Schon wenn sie das Album mit dem fragilen Morrigan eröffnet, einem ruhigen und Spannung aufbauenden Intro, ist man angenehm von der warmen bis melancholischen Stimme angetan und gespannt auf das, was folgen wird. Titel wie The Parting Glass bestätigen einen dann auch in seiner Erwartungshaltung. Keltisch angehauchte Musik mit spärlicher Instrumentation, die gerade dadurch ihre Schönheit entfaltet. Fragile Schönheit in Folk, mit irischen und keltischen Folk-Motiven und -Einflüssen angereichert. Damit kann Joy Shannon mit ihrer Band hier auf ganzer Länge überzeugen.
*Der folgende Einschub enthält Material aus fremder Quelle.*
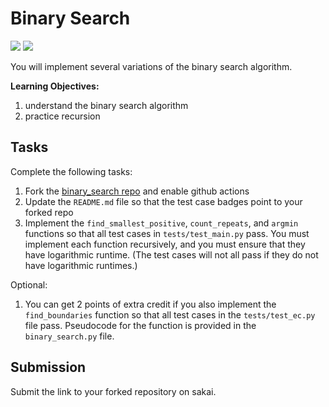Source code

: # Binary Search 
[![](https://github.com/FallynB/binary_search/workflows/tests/badge.svg)](https://github.com/FallynB/binary_search/actions?query=workflow%3Atests)
[![](https://github.com/FallynB/binary_search/workflows/extra_credit/badge.svg)](https://github.com/FallynB/binary_search/actions?query=workflow%3Atests)

You will implement several variations of the binary search algorithm.


**Learning Objectives:**

1. understand the binary search algorithm
1. practice recursion

## Tasks

Complete the following tasks:

1. Fork the [binary\_search repo](https://github.com/mikeizbicki/binary_search) and enable github actions
1. Update the `README.md` file so that the test case badges point to your forked repo
1. Implement the `find_smallest_positive`, `count_repeats`, and `argmin` functions so that all test cases in `tests/test_main.py` pass.
   You must implement each function recursively,
   and you must ensure that they have logarithmic runtime.
   (The test cases will not all pass if they do not have logarithmic runtimes.)

Optional:

1. You can get 2 points of extra credit if you also implement the `find_boundaries` function so that all test cases in the `tests/test_ec.py` file pass.
   Pseudocode for the function is provided in the `binary_search.py` file.

## Submission

Submit the link to your forked repository on sakai.
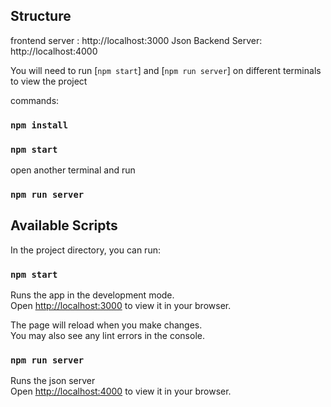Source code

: 

## Structure 

frontend server : http://localhost:3000
Json Backend Server: http://localhost:4000


You will need to run [`npm start`] and [`npm run server`] on different terminals to view the project


commands: 
### `npm install`
### `npm start`

open another terminal and run
### `npm run server`


## Available Scripts

In the project directory, you can run:

### `npm start`

Runs the app in the development mode.\
Open [http://localhost:3000](http://localhost:3000) to view it in your browser.

The page will reload when you make changes.\
You may also see any lint errors in the console.


### `npm run server`

Runs the json server\
Open [http://localhost:4000](http://localhost:4000) to view it in your browser.



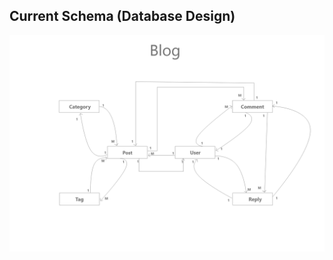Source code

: ## Current Schema (Database Design)

<p align="center"><a href="#" target="_blank"><img src="public/Database_Design/ERD_Blog.png"></a></p>
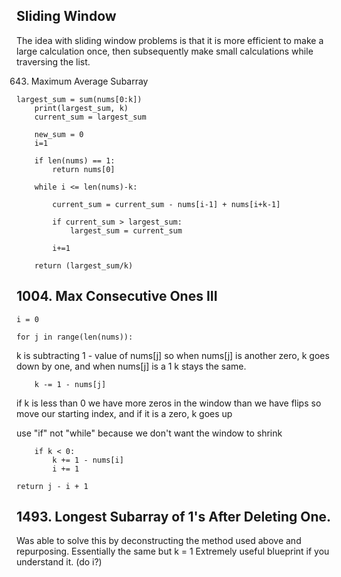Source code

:## Sliding Window

The idea with sliding window problems is that it is more efficient to make a large calculation once, then subsequently make small calculations while traversing the list.

643. Maximum Average Subarray

    largest_sum = sum(nums[0:k])
        print(largest_sum, k)
        current_sum = largest_sum

        new_sum = 0
        i=1

        if len(nums) == 1:
            return nums[0]

        while i <= len(nums)-k:

            current_sum = current_sum - nums[i-1] + nums[i+k-1]

            if current_sum > largest_sum:
                largest_sum = current_sum

            i+=1

        return (largest_sum/k)

## 1004. Max Consecutive Ones III

    i = 0

    for j in range(len(nums)):

k is subtracting 1 - value of nums[j] so when nums[j] is another zero, k goes down by one, and when nums[j] is a 1 k stays the same.

        k -= 1 - nums[j]

if k is less than 0 we have more zeros in the window than we have flips so move our starting index, and if it is a zero, k goes up

use "if" not "while" because we don't want the window to shrink

        if k < 0:
            k += 1 - nums[i]
            i += 1

    return j - i + 1

## 1493. Longest Subarray of 1's After Deleting One.

Was able to solve this by deconstructing the method used above and repurposing.
Essentially the same but k = 1
Extremely useful blueprint if you understand it. (do i?)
Auch Liam Neeson beispielsweise beweist das und zeigt, wie intensiv das klingen kann, was hier geboten wird.

Wenn man das alte Sprichwort „Willst du gelten, mach dich selten“ anwenden mag, würde es hier passen. Aber man könnte auch „Gut Ding will Weile haben“ sagen. Wie man es auch dreht und wendet: Kalinkaland ist nicht gerade für Veröffentlichungen am laufenden Band bekannt, kann aber immer wieder mit sehr hoher Qualität punkten. So auch hier. Eine wirklich schöne Scheibe!